PubMed Commons, the NCBI’s experiment in comments for PubMed articles, has been discontinued. Thoroughly too, with all traces of it expunged from the NCBI website.

Last time I wrote about the service, I concluded “all it needs now is more active users, more comments per user and a real API.” None of those things happened. Result: “NIH has decided that the low level of participation does not warrant continued investment in the project, particularly given the availability of other commenting venues.”

NLM also write that “all comments are archived on our FTP site.” A CSV file is available at this location. So is it good for anything?

The CSV archive contains only 6 fields: CommentId, PubmedId, DateCreated, FirstName, LastName and Content. This is unfortunate, as a lot of information has been lost. For example:

  • user IDs, to disambiguate user names
  • comment up- and down-votes
  • threading, showing which comments were replies to other comments
  • information regarding comment moderation

However, there is still information to be extracted from the file. Here’s a summary document at Github. We can see, for example that:

Comments per year never exceeded the maximum achieved in the first full year of operation (2014) and declined to a minimum in 2017

Comments per month also declined to a minimum in 2017, rarely surpassing 150 and often falling below 100.

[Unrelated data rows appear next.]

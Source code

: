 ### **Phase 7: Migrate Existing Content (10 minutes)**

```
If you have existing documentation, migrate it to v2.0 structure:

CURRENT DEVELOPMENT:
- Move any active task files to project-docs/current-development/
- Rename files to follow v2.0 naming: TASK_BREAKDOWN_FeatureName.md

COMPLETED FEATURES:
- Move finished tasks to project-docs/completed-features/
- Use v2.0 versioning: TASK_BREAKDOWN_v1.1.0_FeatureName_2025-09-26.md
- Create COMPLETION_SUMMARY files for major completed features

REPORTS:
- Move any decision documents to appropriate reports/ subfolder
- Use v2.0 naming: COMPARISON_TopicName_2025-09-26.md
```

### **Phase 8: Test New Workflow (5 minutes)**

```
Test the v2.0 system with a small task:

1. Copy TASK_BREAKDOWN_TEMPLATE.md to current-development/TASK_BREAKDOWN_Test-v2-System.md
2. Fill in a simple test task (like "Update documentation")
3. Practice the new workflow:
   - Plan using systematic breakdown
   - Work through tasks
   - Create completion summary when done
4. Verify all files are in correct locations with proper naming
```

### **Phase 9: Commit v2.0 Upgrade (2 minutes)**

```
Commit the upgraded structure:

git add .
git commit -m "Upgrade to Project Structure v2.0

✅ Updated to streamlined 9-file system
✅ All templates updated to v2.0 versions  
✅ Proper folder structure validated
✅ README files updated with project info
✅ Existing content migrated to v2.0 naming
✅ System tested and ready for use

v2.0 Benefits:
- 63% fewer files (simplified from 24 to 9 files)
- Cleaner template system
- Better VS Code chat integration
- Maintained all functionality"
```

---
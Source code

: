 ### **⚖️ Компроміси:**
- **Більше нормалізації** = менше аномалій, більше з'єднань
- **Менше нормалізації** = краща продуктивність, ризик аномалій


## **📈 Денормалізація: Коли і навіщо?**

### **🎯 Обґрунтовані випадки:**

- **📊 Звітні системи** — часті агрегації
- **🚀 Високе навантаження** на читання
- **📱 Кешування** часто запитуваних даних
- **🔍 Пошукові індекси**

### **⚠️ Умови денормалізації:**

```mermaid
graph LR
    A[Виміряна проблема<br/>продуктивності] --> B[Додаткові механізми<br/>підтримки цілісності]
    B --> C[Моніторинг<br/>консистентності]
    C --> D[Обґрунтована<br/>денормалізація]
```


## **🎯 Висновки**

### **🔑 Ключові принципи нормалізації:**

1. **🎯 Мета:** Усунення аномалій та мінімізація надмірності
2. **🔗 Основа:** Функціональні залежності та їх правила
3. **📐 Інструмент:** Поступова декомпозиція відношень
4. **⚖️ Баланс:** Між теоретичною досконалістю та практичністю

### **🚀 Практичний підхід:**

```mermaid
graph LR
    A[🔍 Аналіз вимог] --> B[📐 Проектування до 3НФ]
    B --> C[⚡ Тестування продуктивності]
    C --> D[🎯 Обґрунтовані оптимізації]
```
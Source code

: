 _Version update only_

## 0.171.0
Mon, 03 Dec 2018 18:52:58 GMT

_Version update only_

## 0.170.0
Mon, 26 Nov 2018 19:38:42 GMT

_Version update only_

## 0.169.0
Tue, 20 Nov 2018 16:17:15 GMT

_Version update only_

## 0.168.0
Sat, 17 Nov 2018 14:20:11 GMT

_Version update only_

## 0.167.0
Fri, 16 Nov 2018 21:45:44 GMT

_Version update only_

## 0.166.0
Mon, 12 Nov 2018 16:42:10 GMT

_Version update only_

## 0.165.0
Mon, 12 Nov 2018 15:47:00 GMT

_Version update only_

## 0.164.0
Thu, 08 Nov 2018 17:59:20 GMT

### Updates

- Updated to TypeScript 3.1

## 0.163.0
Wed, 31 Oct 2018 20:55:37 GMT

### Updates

We can count comments per article showing that the most-commented, with 33 comments, is: “When is Science Ultimately Unreliable?” You will never know now, from looking at PubMed, that this article was controversial and caused debate.

We can count comments per author showing that the “winner” is Lydia Maniatis, with 248 comments. You will never know now, from looking at PubMed, what inspired her and others or precisely how they interacted.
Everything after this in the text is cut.